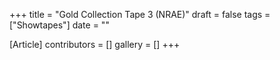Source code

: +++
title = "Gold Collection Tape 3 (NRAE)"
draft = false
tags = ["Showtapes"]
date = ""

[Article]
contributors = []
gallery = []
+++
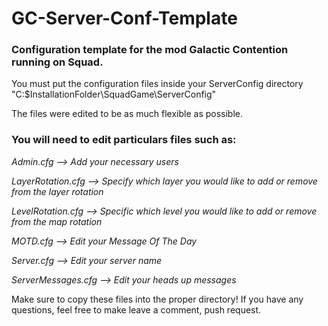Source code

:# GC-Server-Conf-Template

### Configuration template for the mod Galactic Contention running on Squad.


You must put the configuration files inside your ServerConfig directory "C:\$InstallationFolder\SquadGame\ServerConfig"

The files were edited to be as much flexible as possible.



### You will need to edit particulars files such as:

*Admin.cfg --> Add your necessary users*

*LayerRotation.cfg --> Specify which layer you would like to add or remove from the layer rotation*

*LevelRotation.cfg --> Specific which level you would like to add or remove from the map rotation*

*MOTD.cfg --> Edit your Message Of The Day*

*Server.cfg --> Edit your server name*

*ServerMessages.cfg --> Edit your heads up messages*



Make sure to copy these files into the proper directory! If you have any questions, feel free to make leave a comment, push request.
● ● ● ● ● ● ●
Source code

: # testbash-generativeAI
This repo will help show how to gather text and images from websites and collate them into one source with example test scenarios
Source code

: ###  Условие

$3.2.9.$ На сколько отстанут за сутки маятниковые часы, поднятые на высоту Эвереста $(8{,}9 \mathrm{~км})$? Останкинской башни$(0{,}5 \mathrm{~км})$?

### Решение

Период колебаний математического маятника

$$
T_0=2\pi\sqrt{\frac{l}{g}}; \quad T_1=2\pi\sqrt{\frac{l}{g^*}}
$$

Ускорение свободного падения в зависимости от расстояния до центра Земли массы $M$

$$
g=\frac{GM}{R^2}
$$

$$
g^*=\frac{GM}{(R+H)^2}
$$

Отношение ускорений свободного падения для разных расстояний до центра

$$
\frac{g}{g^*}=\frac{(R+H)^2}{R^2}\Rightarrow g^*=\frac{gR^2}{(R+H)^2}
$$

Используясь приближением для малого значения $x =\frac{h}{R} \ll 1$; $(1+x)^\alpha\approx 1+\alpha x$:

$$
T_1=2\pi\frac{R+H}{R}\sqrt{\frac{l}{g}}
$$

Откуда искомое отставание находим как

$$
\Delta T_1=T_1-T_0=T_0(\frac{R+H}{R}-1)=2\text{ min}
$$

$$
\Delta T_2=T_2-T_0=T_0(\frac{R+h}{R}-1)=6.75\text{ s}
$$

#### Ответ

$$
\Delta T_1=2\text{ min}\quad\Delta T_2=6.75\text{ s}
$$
● ● ● ● ● ● ●
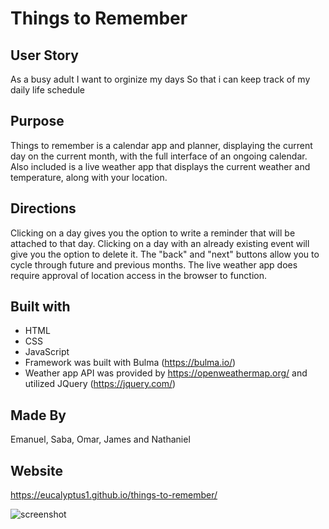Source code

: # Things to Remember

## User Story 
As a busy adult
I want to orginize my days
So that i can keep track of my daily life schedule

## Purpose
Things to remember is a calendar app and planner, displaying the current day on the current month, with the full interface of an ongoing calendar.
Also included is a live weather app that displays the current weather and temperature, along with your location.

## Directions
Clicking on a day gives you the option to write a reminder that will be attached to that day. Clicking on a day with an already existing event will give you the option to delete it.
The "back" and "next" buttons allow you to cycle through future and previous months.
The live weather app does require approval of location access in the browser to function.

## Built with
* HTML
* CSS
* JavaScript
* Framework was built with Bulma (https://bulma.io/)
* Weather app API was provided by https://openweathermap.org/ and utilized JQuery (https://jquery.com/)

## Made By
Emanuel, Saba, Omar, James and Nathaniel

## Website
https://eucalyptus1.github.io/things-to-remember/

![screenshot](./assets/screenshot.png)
● ● ● ● ● ● ●
■ Assigned task
Which lines of the data contain the word "sqrt"? Copy each one.

■ Reply
T_0=2\pi\sqrt{\frac{l}{g}}; \quad T_1=2\pi\sqrt{\frac{l}{g^*}}
T_1=2\pi\frac{R+H}{R}\sqrt{\frac{l}{g}}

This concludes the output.